Google Neural Network Can Predict Your Health Status From Your Retina
Machine learning can be used to recognize faces, drive cars, and even spot exoplanets, but now Google is teaching its computers to do something even more unexpected. Researchers at Google have developed a way to predict a person’s blood pressure, age, and smoking status from an image of their retina, according to Scientific American. This data may even be enough to determine when someone is at high risk of a heart attack.
Google’s research used a convolutional neural network, the same biologically inspired system used to identify objects in photos. However, these networks can do plenty of other things if you just train them on different data sets. Convolutional neural networks are able to analyze an overall image more like the human brain, without splitting it up into pieces. These networks can actually understand the content of an image, and they’re getting very good at it.

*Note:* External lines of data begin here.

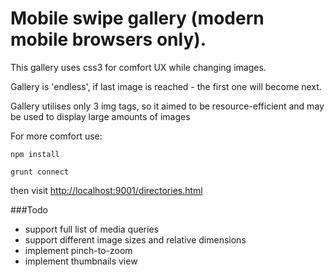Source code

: Mobile swipe gallery (modern mobile browsers only).
===========

This gallery uses css3 for comfort UX while changing images.

Gallery is 'endless', if last image is reached - the first one will become next.

Gallery utilises only 3 img tags, so it aimed to be resource-efficient and may be used to display large amounts of images

 For more comfort use:

 `npm install`

 `grunt connect`

 then visit
 [http://localhost:9001/directories.html](http://localhost:9001/index.html)

###Todo

- support full list of media queries
- support different image sizes and relative dimensions
- implement pinch-to-zoom
- implement thumbnails view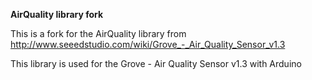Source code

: **AirQuality library fork**

This is a fork for the AirQuality library from http://www.seeedstudio.com/wiki/Grove_-_Air_Quality_Sensor_v1.3

This library is used for the Grove - Air Quality Sensor v1.3 with Arduino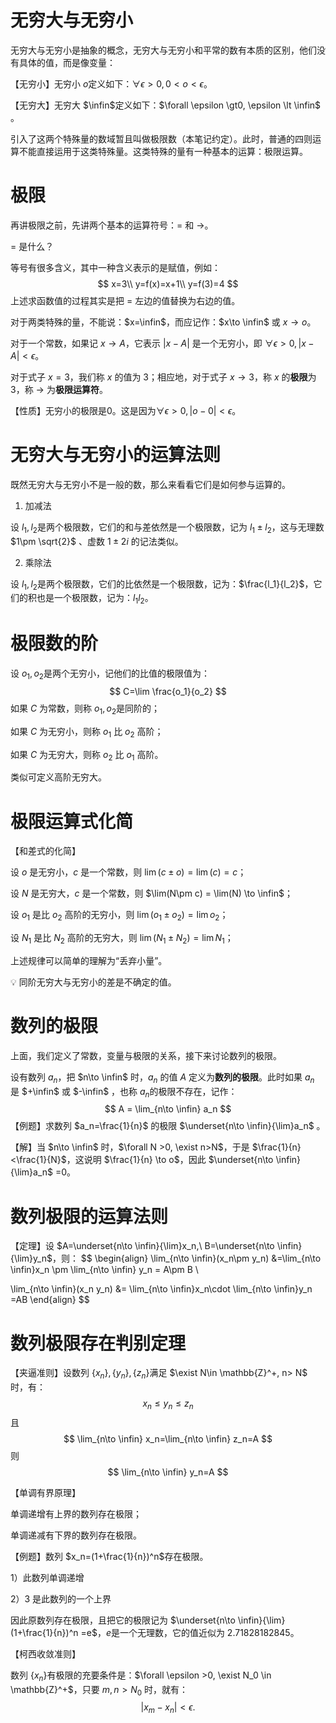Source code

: # 无穷大与无穷小

无穷大与无穷小是抽象的概念，无穷大与无穷小和平常的数有本质的区别，他们没有具体的值，而是像变量：

【无穷小】无穷小 $o$​ 定义如下：$\forall \epsilon \gt0, 0 \lt o \lt\epsilon$​​。​

【无穷大】无穷大 $\infin$​​ 定义如下：$\forall \epsilon \gt0, \epsilon \lt \infin$​​。​

引入了这两个特殊量的数域暂且叫做极限数（本笔记约定）。此时，普通的四则运算不能直接运用于这类特殊量。这类特殊的量有一种基本的运算：极限运算。



# 极限

再讲极限之前，先讲两个基本的运算符号：$=$ 和 $\to$​。

$=$​​​​ 是什么？

等号有很多含义，其中一种含义表示的是赋值，例如：
$$
x=3\\
y=f(x)=x+1\\
y=f(3)=4
$$
上述求函数值的过程其实是把 $=$ 左边的值替换为右边的值。

对于两类特殊的量，不能说：$x=\infin$​，而应记作：$x\to \infin$​ 或 $x\to o$​。

对于一个常数，如果记 $x\to A$​，它表示 $|x-A|$​ 是一个无穷小，即 $\forall \epsilon \gt 0, |x-A|<\epsilon$。​

对于式子 $x=3$​，我们称 $x$​ 的值为 3；相应地，对于式子 $x\to3$​，称 $x$ 的**极限**为 3，称 $\to$​ 为**极限运算符**。​​



【性质】无穷小的极限是0。这是因为$\forall \epsilon \gt 0, |o-0| \lt \epsilon$​​​​。​



# 无穷大与无穷小的运算法则

既然无穷大与无穷小不是一般的数，那么来看看它们是如何参与运算的。

1. 加减法

设 $l_1,l_2$​​​​​​ 是两个极限数，它们的和与差依然是一个极限数，记为 $l_1\pm l_2$​​，这与无理数 $1\pm \sqrt{2}$​ 、虚数 $1\pm 2i$​​​ ​​​​的记法类似。

2. 乘除法

设 $l_1, l_2$​ 是两个极限数，它们的比依然是一个极限数，记为：$\frac{l_1}{l_2}$​，它们的积也是一个极限数，记为：$l_1 l_2$​。​



# 极限数的阶

设 $o_1, o_2$​​​ 是两个无穷小，记他们​的比值的极限值为：
$$
C=\lim \frac{o_1}{o_2}
$$
如果 $C$​​​​​ 为常数，则称 $o_1,o_2$​​​​​ 是同阶的；

如果 $C$​ 为无穷小，则称 $o_1$​ 比 $o_2$​ 高阶；

如果 $C$​​​​ 为无穷大，则称 $o_2$​​​​ 比 $o_1$​​​​ 高阶。

类似可定义高阶无穷大。



# 极限运算式化简

【和差式的化简】

设 $o$​ 是无穷小，$c$​ 是一个常数，则 $\lim(c\pm o) = \lim(c) =c$​​；

设 $N$​ 是无穷大，$c$​ 是一个常数，则 $\lim(N\pm c) = \lim(N) \to \infin$​​；



设 $o_1$​​​ 是比 $o_2$​​​​ 高阶的无穷小，则 $\lim (o_1\pm o_2) =\lim o_2$​​​；

设 $N_1$​​​​ 是比 $N_2$​​​​ 高阶的无穷大，则 $\lim (N_1\pm N_2) =\lim N_1$​​；



上述规律可以简单的理解为“丢弃小量”。

:bulb: 同阶无穷大与无穷小的差是​不确定的值。



# 数列的极限

上面，我们定义了常数，变量与极限的关系，接下来讨论数列的极限。

设有数列 $a_n$​​，把 $n\to \infin$​​ 时，$a_n$​​​ 的值 $A$ 定义为**数列的极限**。此时如果 $a_n$ 是 $+\infin$ 或 $-\infin$ ，也称 $a_n$​​​ 的极限不存在，记作：
$$
A = \lim_{n\to \infin} a_n
$$
【例题】求数列 $a_n=\frac{1}{n}$ 的极限 $\underset{n\to \infin}{\lim}a_n$ 。

【解】当 $n\to \infin$ 时，$\forall N >0, \exist n>N$，于是 $\frac{1}{n}<\frac{1}{N}$，这说明 $\frac{1}{n} \to o$，因此 $\underset{n\to \infin}{\lim}a_n$​ =0。



# 数列极限的运算法则

【定理】设 $A=\underset{n\to \infin}{\lim}x_n,\ B=\underset{n\to \infin}{\lim}y_n$​​，则：
$$
\begin{align}
\lim_{n\to \infin}(x_n\pm y_n) &=\lim_{n\to \infin}x_n \pm \lim_{n\to \infin} y_n = A\pm B \\

\lim_{n\to \infin}(x_n y_n) &= \lim_{n\to \infin}x_n\cdot \lim_{n\to \infin}y_n =AB
\end{align}
$$



# 数列极限存在判别定理

【夹逼准则】设数列 $\{x_n\},\{y_n\},\{z_n\}$​​​​​​​​ 满足 $\exist N\in \mathbb{Z}^+, n> N$​ 时，有​​​​：
$$
x_n\le y_n\le z_n
$$
且
$$
\lim_{n\to \infin} x_n=\lim_{n\to \infin} z_n=A
$$
则
$$
\lim_{n\to \infin} y_n=A
$$


【单调有界原理】

单调递增有上界的数列存在极限；

单调递减有下界的数列存在极限。



【例题】数列 $x_n=(1+\frac{1}{n})^n$​ 存在极限。​

1）此数列单调递增

2）3 是此数列的一个上界

因此原数列存在极限，且把它的极限记为 $\underset{n\to \infin}{\lim}(1+\frac{1}{n})^n =e$​​，$e$​​​​ 是一个无理数，它的值近似为 2.71828182845。



【柯西收敛准则】

数列 $\{x_n\}$​​ 有极限的充要条件是：$\forall \epsilon >0, \exist N_0 \in \mathbb{Z}^+$​​，只要​ $m,n>N_0$ 时，就有：
$$
|x_m-x_n|<\epsilon.
$$
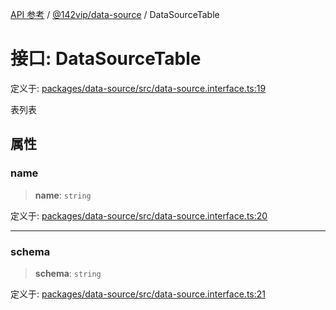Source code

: [API 参考](../wiki/Home) / [@142vip/data-source](../wiki/@142vip.data-source) / DataSourceTable

# 接口: DataSourceTable

定义于: [packages/data-source/src/data-source.interface.ts:19](https://github.com/142vip/core-x/blob/567cadf3a9f5104aada595325cfb94d08a88f92f/packages/data-source/src/data-source.interface.ts#L19)

表列表

## 属性

### name

> **name**: `string`

定义于: [packages/data-source/src/data-source.interface.ts:20](https://github.com/142vip/core-x/blob/567cadf3a9f5104aada595325cfb94d08a88f92f/packages/data-source/src/data-source.interface.ts#L20)

***

### schema

> **schema**: `string`

定义于: [packages/data-source/src/data-source.interface.ts:21](https://github.com/142vip/core-x/blob/567cadf3a9f5104aada595325cfb94d08a88f92f/packages/data-source/src/data-source.interface.ts#L21)
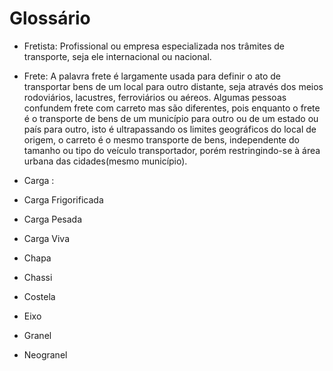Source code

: # Glossário

- Fretista: Profissional ou empresa especializada nos trâmites de transporte, seja ele internacional ou nacional.
 
- Frete: A palavra frete é largamente usada para definir o ato de transportar bens de um local para outro distante,
seja através dos meios rodoviários, lacustres, ferroviários ou aéreos. Algumas pessoas confundem frete com carreto mas são diferentes, 
pois enquanto o frete é o transporte de bens de um município para outro ou de um estado ou país para outro,
isto é ultrapassando os limites geográficos do local de origem, o carreto é o mesmo transporte de bens,
independente do tamanho ou tipo do veículo transportador, porém restringindo-se à área urbana das cidades(mesmo município).

- Carga :

- Carga Frigorificada

- Carga Pesada

- Carga Viva

- Chapa

- Chassi

- Costela

- Eixo

- Granel

- Neogranel
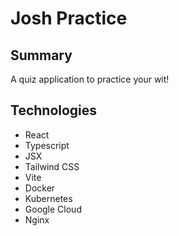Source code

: # Josh Practice

## Summary

A quiz application to practice your wit!

## Technologies

- React
- Typescript
- JSX
- Tailwind CSS
- Vite
- Docker
- Kubernetes
- Google Cloud
- Nginx
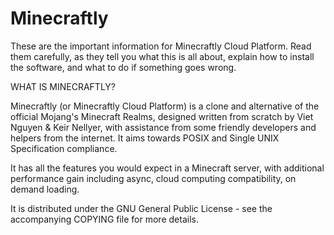 # Minecraftly
These are the important information for Minecraftly Cloud Platform.  Read them carefully,
as they tell you what this is all about, explain how to install the
software, and what to do if something goes wrong. 

WHAT IS MINECRAFTLY?

  Minecraftly (or Minecraftly Cloud Platform) is a clone and alternative of the official Mojang's Minecraft Realms, designed written from scratch by Viet Nguyen & Keir Nellyer, with assistance from some friendly developers and helpers from the internet. It aims towards POSIX and Single UNIX Specification compliance.

  It has all the features you would expect in a Minecraft server, with additional performance gain
  including async, cloud computing compatibility, on demand
  loading.

  It is distributed under the GNU General Public License - see the
  accompanying COPYING file for more details.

Google’s research arm had the idea to apply neural network design to biological problems, but it didn’t start with the retina. In a past study, Google created a tool called DeepVariant that could scan a DNA sequence to find small mutations that would be missed by other methods. Outside of Google, researchers from the Allen Institute for Cell Science in Seattle are using convolutional neural networks to automatically identify cellular organelles in 3D images from microscopes. The components are colored by the computer, which eliminates the need to stain cells.
To develop its retina-scanning neural network, Google needed a lot of data. It used retinal images from 284,335 patients to set up the network. Later, it validated the network’s deep learning abilities using two different data sets of 12,026 and 999 patients. This was an important step as it showed that Google’s model could accurately predict health metrics. Just from retinal images, the model can determine age within about 3 years, gender (97 percent accuracy), smoking status (71 percent accuracy), blood pressure (within 11.23mmHg), and how likely it is that someone will have an “adverse cardiac event.” The model was able to predict that last one with 70 percent accuracy. It’s not a sure thing, but that’s pretty accurate when you consider it’s just looking at blood vessels in the eye.
The study is still just in preprint right now and has not been peer reviewed. Other researchers will need to go over the models and validate the results before we’ll know the impact, but it could be a boon to medicine. Even if it’s not 100 percent accurate, a retina scan is a simple, non-invasive procedure that could provide more data to doctors.